Data items
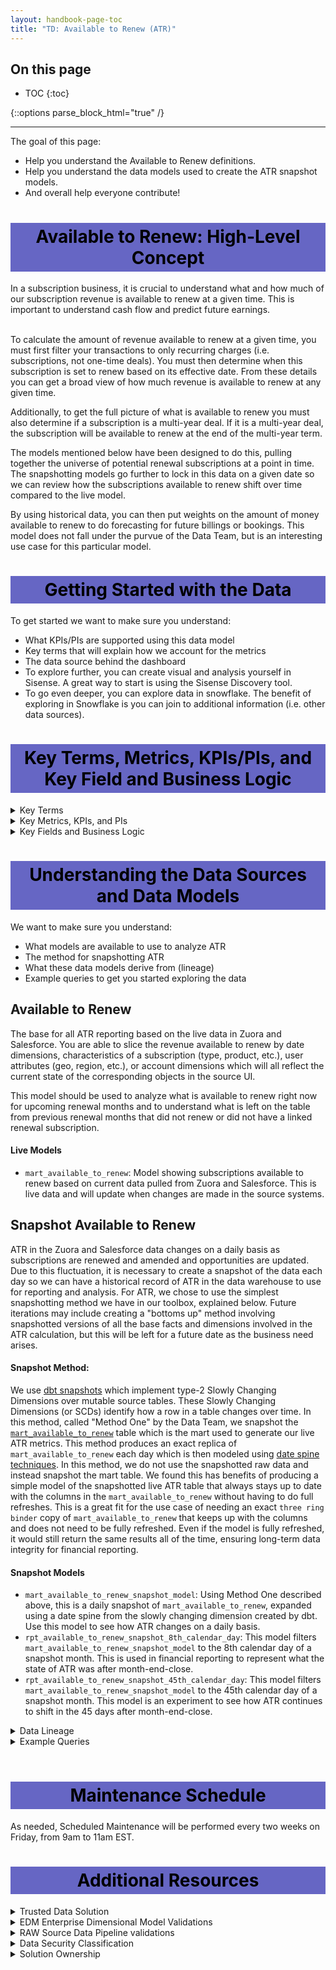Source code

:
```yaml
---
layout: handbook-page-toc
title: "TD: Available to Renew (ATR)"
---
```

## On this page

- TOC
{:toc}

{::options parse_block_html="true" /}

---

The goal of this page:

* Help you understand the Available to Renew definitions.
* Help you understand the data models used to create the ATR snapshot models.
* And overall help everyone contribute!

<style> #headerformat {
background-color: #6666c4; color: black; padding: 5px; text-align: center;
}
</style>
<h1 id="headerformat">Available to Renew: High-Level Concept </h1>
In a subscription business, it is crucial to understand what and how much of our subscription revenue is available to renew at a given time. This is important to understand cash flow and predict future earnings. 

<br>To calculate the amount of revenue available to renew at a given time, you must first filter your transactions to only recurring charges (i.e. subscriptions, not one-time deals). You must then determine when this subscription is set to renew based on its effective date. From these details you can get a broad view of how much revenue is available to renew at any given time. 

Additionally, to get the full picture of what is available to renew you must also determine if a subscription is a multi-year deal. If it is a multi-year deal, the subscription will be available to renew at the end of the multi-year term.

The models mentioned below have been designed to do this, pulling together the universe of potential renewal subscriptions at a point in time. The snapshotting models go further to lock in this data on a given date so we can review how the subscriptions available to renew shift over time compared to the live model.

By using historical data, you can then put weights on the amount of money available to renew to do forecasting for future billings or bookings. This model does not fall under the purvue of the Data Team, but is an interesting use case for this particular model.


<style> #headerformat {
background-color: #6666c4; color: black; padding: 5px; text-align: center;
}
</style>
<h1 id="headerformat">Getting Started with the Data</h1>

To get started we want to make sure you understand:

* What KPIs/PIs are supported using this data model
* Key terms that will explain how we account for the metrics
* The data source behind the dashboard
* To explore further, you can create visual and analysis yourself in Sisense. A great way to start is using the Sisense Discovery tool.
* To go even deeper, you can explore data in snowflake. The benefit of exploring in Snowflake is you can join to additional information (i.e. other data sources). 

<style> #headerformat {
background-color: #6666c4; color: black; padding: 5px; text-align: center;
}
</style>
<h1 id="headerformat">Key Terms, Metrics, KPIs/PIs, and Key Field and Business Logic </h1>

<details>
<summary markdown='span'>
  Key Terms
</summary>
Dimensions:

* N/A

</details>

<details>
<summary markdown='span'>
  Key Metrics, KPIs, and PIs
</summary>
Facts:

* N/A

Marts:
* `mart_available_to_renew`
* `mart_available_to_renew_snapshot_model`

Reports:
* `rpt_available_to_renew_8th_calendar_day`
* `rpt_available_to_renew_45th_calendar_day`

Metrics:
* ATR ARR: ARR which is available to renew
* MYB ARR: ARR which is a part of multi-year booking
</details>

<details>
<summary markdown='span'>
  Key Fields and Business Logic
</summary>
* is_available_to_renew: Indicates if ARR is available to renew in the selected time period
* is_multi_year_booking: Indicates if ARR is part of a multi-year deal
</details>

<style> #headerformat {
background-color: #6666c4; color: black; padding: 5px; text-align: center;}
</style>
<h1 id="headerformat">Understanding the Data Sources and Data Models</h1>

We want to make sure you understand:

* What models are available to use to analyze ATR
* The method for snapshotting ATR
* What these data models derive from (lineage)
* Example queries to get you started exploring the data

## Available to Renew

The base for all ATR reporting based on the live data in Zuora and Salesforce. You are able to slice the revenue available to renew by date dimensions, characteristics of a subscription (type, product, etc.), user attributes (geo, region, etc.), or account dimensions which will all reflect the current state of the corresponding objects in the source UI.

This model should be used to analyze what is available to renew right now for upcoming renewal months and to understand what is left on the table from previous renewal months that did not renew or did not have a linked renewal subscription.

#### Live Models
* `mart_available_to_renew`: Model showing subscriptions available to renew based on current data pulled from Zuora and Salesforce. This is live data and will update when changes are made in the source systems.

## Snapshot Available to Renew
ATR in the Zuora and Salesforce data changes on a daily basis as subscriptions are renewed and amended and opportunities are updated. Due to this fluctuation, it is necessary to create a snapshot of the data each day so we can have a historical record of ATR in the data warehouse to use for reporting and analysis. For ATR, we chose to use the simplest snapshotting method we have in our toolbox, explained below. Future iterations may include creating a "bottoms up" method involving snapshotted versions of all the base facts and dimensions involved in the ATR calculation, but this will be left for a future date as the business need arises.

#### Snapshot Method: 

We use [dbt snapshots](https://docs.getdbt.com/docs/building-a-dbt-project/snapshots) which implement type-2 Slowly Changing Dimensions over mutable source tables. These Slowly Changing Dimensions (or SCDs) identify how a row in a table changes over time. In this method, called "Method One" by the Data Team, we snapshot the [`mart_available_to_renew`](https://dbt.gitlabdata.com/#!/model/model.gitlab_snowflake.mart_available_to_renew) table which is the mart used to generate our live ATR metrics. This method produces an exact replica of `mart_available_to_renew` each day which is then modeled using [date spine techniques](https://discourse.getdbt.com/t/building-models-on-top-of-snapshots/517). In this method, we do not use the snapshotted raw data and instead snapshot the mart table. We found this has benefits of producing a simple model of the snapshotted live ATR table that always stays up to date with the columns in the `mart_available_to_renew` without having to do full refreshes. This is a great fit for the use case of needing an exact `three ring binder` copy of `mart_available_to_renew` that keeps up with the columns and does not need to be fully refreshed. Even if the model is fully refreshed, it would still return the same results all of the time, ensuring long-term data integrity for financial reporting.

#### Snapshot Models
* `mart_available_to_renew_snapshot_model`: Using Method One described above, this is a daily snapshot of `mart_available_to_renew`, expanded using a date spine from the slowly changing dimension created by dbt. Use this model to see how ATR changes on a daily basis.
* `rpt_available_to_renew_snapshot_8th_calendar_day`: This model filters `mart_available_to_renew_snapshot_model` to the 8th calendar day of a snapshot month. This is used in financial reporting to represent what the state of ATR was after month-end-close.
* `rpt_available_to_renew_snapshot_45th_calendar_day`: This model filters `mart_available_to_renew_snapshot_model` to the 45th calendar day of a snapshot month. This model is an experiment to see how ATR continues to shift in the 45 days after month-end-close.

<details>
<summary markdown='span'>
  Data Lineage
</summary>
* Data is sourced from Salesforce.com and Zuora
* The dbt solution generates a dimensional model from Mart Snapshot source data. The documentation and SQL for <a href = "https://dbt.gitlabdata.com/#!/model/model.gitlab_snowflake.mart_available_to_renew_snapshot_model"> mart_available_to_renew_snapshot_model </a>, and the complete data lineages can be found at <a href = "https://dbt.gitlabdata.com/#!/model/model.gitlab_snowflake.mart_available_to_renew_snapshot_model?g_v=1&g_i=%2Bmart_available_to_renew_snapshot_model%2B"> dbt mart_arr_snapshot_model lineage chart </a>
</details>

<details>
<summary markdown='span'>
  Example Queries
</summary>

ATR and MYB ARR by fiscal year:
```
SELECT
  fiscal_year,
  SUM(arr)                                                  AS arr_base,
  SUM(CASE WHEN is_available_to_renew = TRUE THEN arr END)  AS available_to_renew_arr,
  SUM(CASE WHEN is_available_to_renew = FALSE THEN arr END) AS multi_year_booking_arr
FROM prod.restricted_safe_common_mart_finance.mart_available_to_renew
GROUP BY 1
ORDER BY 1;
```
FY22 ATR and MYB ARR 
```
SELECT
  SUM(CASE WHEN is_available_to_renew = TRUE THEN arr END)  AS available_to_renew_arr,
  SUM(CASE WHEN is_available_to_renew = FALSE THEN arr END) AS multi_year_booking_arr
FROM prod.restricted_safe_common_mart_finance.mart_available_to_renew
WHERE fiscal_year = 2022
ORDER BY 1;
```

FY23 ATR ARR by Product Category
```
SELECT
  renewal_month,
  fiscal_quarter_name_fy,
  product_tier_name,
  product_delivery_type,
  SUM(arr) AS arr
FROM prod.restricted_safe_common_mart_finance.mart_available_to_renew
WHERE is_available_to_renew = TRUE
  AND fiscal_year = 2023
GROUP BY 1,2,3,4;
```

ATR ARR on 2021-12-08
```
SELECT
  SUM(arr)                                                  AS arr_base,
  SUM(CASE WHEN is_available_to_renew = TRUE THEN arr END)  AS available_to_renew_arr,
  SUM(CASE WHEN is_available_to_renew = FALSE THEN arr END) AS multi_year_booking_arr
FROM prod.restricted_safe_common_mart_finance.mart_available_to_renew_snapshot_model
WHERE is_available_to_renew = TRUE
  AND fiscal_year = 2023
  AND snapshot_date = '2021-12-08';
```
<br>

</details>
<br>

<style> #headerformat {
background-color: #6666c4; color: black; padding: 5px; text-align: center;
}
</style>
<h1 id="headerformat">Maintenance Schedule </h1>

As needed, Scheduled Maintenance will be performed every two weeks on Friday, from 9am to 11am EST.

<style> #headerformat {
background-color: #6666c4; color: black; padding: 5px; text-align: center;
}
</style>
<h1 id="headerformat">Additional Resources </h1>

<details>
<summary markdown='span'>
  Trusted Data Solution
</summary>

ARR models use the `atr`, `atr_snapshots`, and `zuora` tags for Trusted Data tests and their results. This can be seen most easily using the [Trusted Data Dashboard](https://app.periscopedata.com/app/gitlab/756199/Trusted-Data-Dashboard)

See overview at [Trusted Data Framework](https://about.gitlab.com/handbook/business-technology/data-team/platform/#tdf)

[dbt guide examples](https://about.gitlab.com/handbook/business-technology/data-team/platform/dbt-guide/#trusted-data-framework) for
details and examples on implementing further tests
</details>

<details>
<summary markdown='span'>
  EDM Enterprise Dimensional Model Validations
</summary>
The [(WIP) Enterprise Dimensional Model Validation Dashboard](https://app.periscopedata.com/app/gitlab/760445/WIP:-Enterprise-Dimensional-Model-Validation-Dashboard) reports on latest Enterprise Dimensional model test and runs.
</details>

<details>
<summary markdown='span'>
  RAW Source Data Pipeline validations
</summary>
[Data Pipeline Health Validations](https://app.periscopedata.com/app/gitlab/715938/Data-Pipeline-Health-Dashboard)
</details>

<details>
<summary markdown='span'>
  Data Security Classification
</summary>

Coming Soon

**ORANGE**

- Description: Customer and Personal data at the row or record level.
- Objects:
  - 
  - 

**YELLOW**

- Description: GitLab Financial data, which includes aggregations or totals.
- Objects:
  - 
  - 
</details>

<details>
<summary markdown='span'>
  Solution Ownership
</summary>
* Source System Owner:
  * Salesforce: `@jbrennan1`
  * Zuora: `@andrew_murray`
* Source System Subject Matter Expert:
  * Salesforce: `@jbrennan1`
  * Zuora: `@andrew_murray`
* Data Team Subject Matter Expert: `@paul_armstrong` `@jeanpeguero` `@jjstark` `@iweeks` `@michellecooper`
</details>

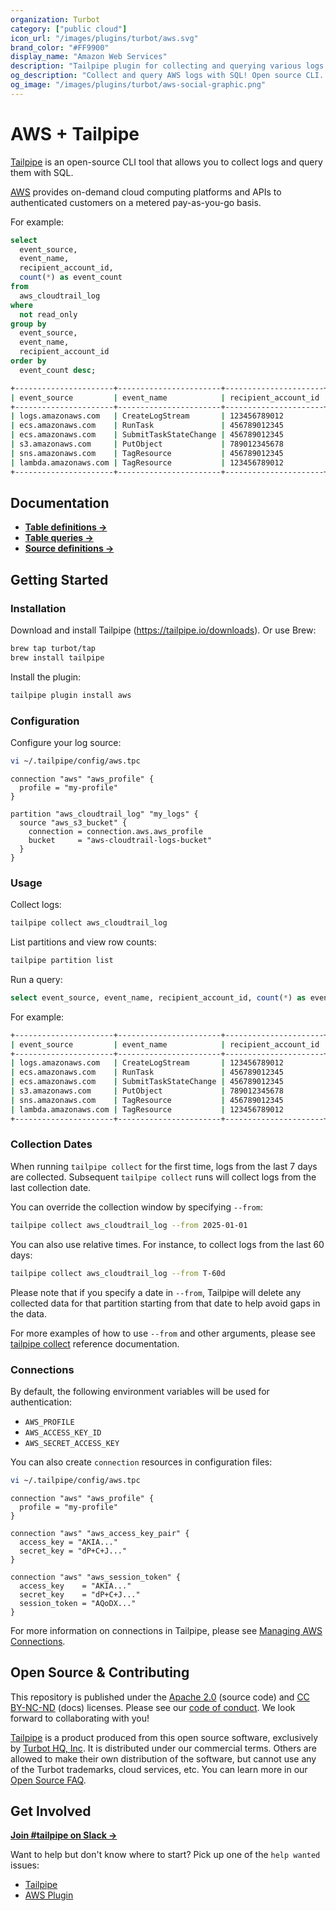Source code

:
 ```yaml
---
organization: Turbot
category: ["public cloud"]
icon_url: "/images/plugins/turbot/aws.svg"
brand_color: "#FF9900"
display_name: "Amazon Web Services"
description: "Tailpipe plugin for collecting and querying various logs from AWS."
og_description: "Collect and query AWS logs with SQL! Open source CLI. No DB required."
og_image: "/images/plugins/turbot/aws-social-graphic.png"
---
```


# AWS + Tailpipe

[Tailpipe](https://tailpipe.io) is an open-source CLI tool that allows you to collect logs and query them with SQL.

[AWS](https://aws.amazon.com/) provides on-demand cloud computing platforms and APIs to authenticated customers on a metered pay-as-you-go basis.

For example:

```sql
select
  event_source,
  event_name,
  recipient_account_id,
  count(*) as event_count
from
  aws_cloudtrail_log
where
  not read_only
group by
  event_source,
  event_name,
  recipient_account_id
order by
  event_count desc;
```

```sh
+----------------------+-----------------------+----------------------+-------------+
| event_source         | event_name            | recipient_account_id | event_count |
+----------------------+-----------------------+----------------------+-------------+
| logs.amazonaws.com   | CreateLogStream       | 123456789012         | 793845      |
| ecs.amazonaws.com    | RunTask               | 456789012345         | 350836      |
| ecs.amazonaws.com    | SubmitTaskStateChange | 456789012345         | 190185      |
| s3.amazonaws.com     | PutObject             | 789012345678         | 60842       |
| sns.amazonaws.com    | TagResource           | 456789012345         | 25499       |
| lambda.amazonaws.com | TagResource           | 123456789012         | 20673       |
+----------------------+-----------------------+----------------------+-------------+
```

## Documentation

- **[Table definitions →](https://hub.tailpipe.io/plugins/turbot/aws/tables)**
- **[Table queries →](https://hub.tailpipe.io/plugins/turbot/aws/queries)**
- **[Source definitions →](https://hub.tailpipe.io/plugins/turbot/aws/sources)**

## Getting Started

### Installation

Download and install Tailpipe (https://tailpipe.io/downloads). Or use Brew:

```sh
brew tap turbot/tap
brew install tailpipe
```

Install the plugin:

```sh
tailpipe plugin install aws
```

### Configuration

Configure your log source:

```sh
vi ~/.tailpipe/config/aws.tpc
```

```hcl
connection "aws" "aws_profile" {
  profile = "my-profile"
}

partition "aws_cloudtrail_log" "my_logs" {
  source "aws_s3_bucket" {
    connection = connection.aws.aws_profile
    bucket     = "aws-cloudtrail-logs-bucket"
  }
}
```

### Usage

Collect logs:

```sh
tailpipe collect aws_cloudtrail_log
```

List partitions and view row counts:

```sh
tailpipe partition list
```

Run a query:

```sql
select event_source, event_name, recipient_account_id, count(*) as event_count from aws_cloudtrail_log where not read_only group by event_source, event_name, recipient_account_id order by event_count desc;
```

For example:

```sh
+----------------------+-----------------------+----------------------+-------------+
| event_source         | event_name            | recipient_account_id | event_count |
+----------------------+-----------------------+----------------------+-------------+
| logs.amazonaws.com   | CreateLogStream       | 123456789012         | 793845      |
| ecs.amazonaws.com    | RunTask               | 456789012345         | 350836      |
| ecs.amazonaws.com    | SubmitTaskStateChange | 456789012345         | 190185      |
| s3.amazonaws.com     | PutObject             | 789012345678         | 60842       |
| sns.amazonaws.com    | TagResource           | 456789012345         | 25499       |
| lambda.amazonaws.com | TagResource           | 123456789012         | 20673       |
+----------------------+-----------------------+----------------------+-------------+
```

### Collection Dates

When running `tailpipe collect` for the first time, logs from the last 7 days are collected. Subsequent `tailpipe collect` runs will collect logs from the last collection date.

You can override the collection window by specifying `--from`:

```sh
tailpipe collect aws_cloudtrail_log --from 2025-01-01
```

You can also use relative times. For instance, to collect logs from the last 60 days:

```sh
tailpipe collect aws_cloudtrail_log --from T-60d
```

Please note that if you specify a date in `--from`, Tailpipe will delete any collected data for that partition starting from that date to help avoid gaps in the data.

For more examples of how to use `--from` and other arguments, please see [tailpipe collect](https://tailpipe.io/docs/reference/cli/collect) reference documentation.


### Connections

By default, the following environment variables will be used for authentication:

- `AWS_PROFILE`
- `AWS_ACCESS_KEY_ID`
- `AWS_SECRET_ACCESS_KEY`

You can also create `connection` resources in configuration files:

```sh
vi ~/.tailpipe/config/aws.tpc
```

```hcl
connection "aws" "aws_profile" {
  profile = "my-profile"
}

connection "aws" "aws_access_key_pair" {
  access_key = "AKIA..."
  secret_key = "dP+C+J..."
}

connection "aws" "aws_session_token" {
  access_key    = "AKIA..."
  secret_key    = "dP+C+J..."
  session_token = "AQoDX..."
}
```

For more information on connections in Tailpipe, please see [Managing AWS Connections](https://tailpipe.io/docs/reference/config-files/connection/aws).

## Open Source & Contributing

This repository is published under the [Apache 2.0](https://www.apache.org/licenses/LICENSE-2.0) (source code) and [CC BY-NC-ND](https://creativecommons.org/licenses/by-nc-nd/2.0/) (docs) licenses. Please see our [code of conduct](https://github.com/turbot/.github/blob/main/CODE_OF_CONDUCT.md). We look forward to collaborating with you!

[Tailpipe](https://tailpipe.io) is a product produced from this open source software, exclusively by [Turbot HQ, Inc](https://turbot.com). It is distributed under our commercial terms. Others are allowed to make their own distribution of the software, but cannot use any of the Turbot trademarks, cloud services, etc. You can learn more in our [Open Source FAQ](https://turbot.com/open-source).

## Get Involved

**[Join #tailpipe on Slack →](https://turbot.com/community/join)**

Want to help but don't know where to start? Pick up one of the `help wanted` issues:

- [Tailpipe](https://github.com/turbot/tailpipe/labels/help%20wanted)
- [AWS Plugin](https://github.com/turbot/tailpipe-plugin-aws/labels/help%20wanted)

Work order — Among the records above, repeat exactly the line with "#### Live Models", the line with "## Snapshot Available to Renew", and every line in between, and only those.

Task result —
#### Live Models
* `mart_available_to_renew`: Model showing subscriptions available to renew based on current data pulled from Zuora and Salesforce. This is live data and will update when changes are made in the source systems.

## Snapshot Available to Renew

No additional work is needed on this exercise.